No one ever tried taking those away again.
So when one of the first batches of Free Znosian trainees — Sjulzulp and his platoon — "graduated", it was only natural that they celebrated it with a full three-scoop cone of strawberry ice cream.
Sjulzulp licked his dessert gingerly, pretending not to recognize as his instructors struggled to hide their mix of pride and sadness. Pride that they were able to raise their standards up to the predators' satisfaction. Sadness that they now must return to the war.
"I'm going to miss this," Sjulzulp declared as he took a large bite out of the cone with a crunch.
Spommu shook her ears sadly. "No, I imagine there's not a lot of good ice cream in— where are you guys being deployed anyway?"
Sjulzulp shrugged. "We go where we're needed."
That was mostly the case. A few planets were fully liberated, under the total control of the Free Znosian Navy. Some were still fully in control by the Loyalists in the Dominion. But the majority of Znosian planets were mixed. The character of the fighting varied as much as their numbers. In some, there were continental powers that aligned themselves with either faction. In others, warlords with flexible allegiances controlled fragmented territory. Insurgencies raged on both sides.
Sometimes, the fight was in cities. Divisions of troops were poured into bombed out urban areas, clashing from street to street, house to house, and block to block. Neither side gave a meter, and it showed in the increasing number of Znosian cities whose skylines were now a shortened husk of their former selves. Unique to the Znosian species were their impressive underground cities. Those, too, became fierce battlegrounds. Burrow collapses were common, and more than once, the losing side would choose to flood them before they retreated, leaving nothing for the enemy.
On other fronts, opposing forces were deployed in layers and layers of trench lines separated by kilometers of barren no-one's land, now so thoroughly inundated with unexploded ordnance that no one would be able to live there for decades after.
"And where is that?" Spommu asked.
"It could be anywhere."
She winked. "Somewhere with a nice beach, maybe."
"Yeah." He snorted. "I wish.
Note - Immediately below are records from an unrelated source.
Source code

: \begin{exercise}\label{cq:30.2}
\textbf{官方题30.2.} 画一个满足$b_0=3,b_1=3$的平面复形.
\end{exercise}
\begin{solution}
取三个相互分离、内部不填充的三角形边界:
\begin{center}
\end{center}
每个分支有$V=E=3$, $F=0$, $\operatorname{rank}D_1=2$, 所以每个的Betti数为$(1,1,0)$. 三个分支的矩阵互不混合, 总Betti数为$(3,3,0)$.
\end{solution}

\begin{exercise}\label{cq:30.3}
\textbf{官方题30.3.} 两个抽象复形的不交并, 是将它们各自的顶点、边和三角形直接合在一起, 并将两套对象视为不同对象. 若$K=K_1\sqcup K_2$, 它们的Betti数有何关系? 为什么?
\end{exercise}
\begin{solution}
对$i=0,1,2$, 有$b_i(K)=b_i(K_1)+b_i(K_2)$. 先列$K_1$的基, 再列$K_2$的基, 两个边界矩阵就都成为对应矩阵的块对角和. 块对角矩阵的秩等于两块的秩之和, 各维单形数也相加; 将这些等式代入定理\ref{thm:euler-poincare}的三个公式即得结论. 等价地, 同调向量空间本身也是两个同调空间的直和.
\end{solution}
The Loyalists and us, we'll fight anywhere, except where it's nice, apparently. Most likely they'll just put us back on Tatolm-4."
"Or… maybe somewhere more important?" Spommu suggested. She thought for a while. "Maybe they're putting a special team of special operators."
"For what?"
"For invading Znos, of course!"
Sjulzulp snorted again. "Yeah. Right."
"Hey, you know what your people say?"
"Next year in Znos?"
"Exactly. To next year in Znos. Maybe this time next year, you'd all be on a nice beach in Znos!"
Sjulzulp shook his head. "There are no nice beaches in Znos. Some State Security initiative to clear the wildlife a few thousand years back. Destroyed them completely, and it was deemed too resource inefficient to restore them."
"None at all?" Spommu arched an eyebrow incredulously.
"None."
Spommu grinned as she wiped ice cream from her own snout. "Well, like you said, anywhere except where it's nice, right?"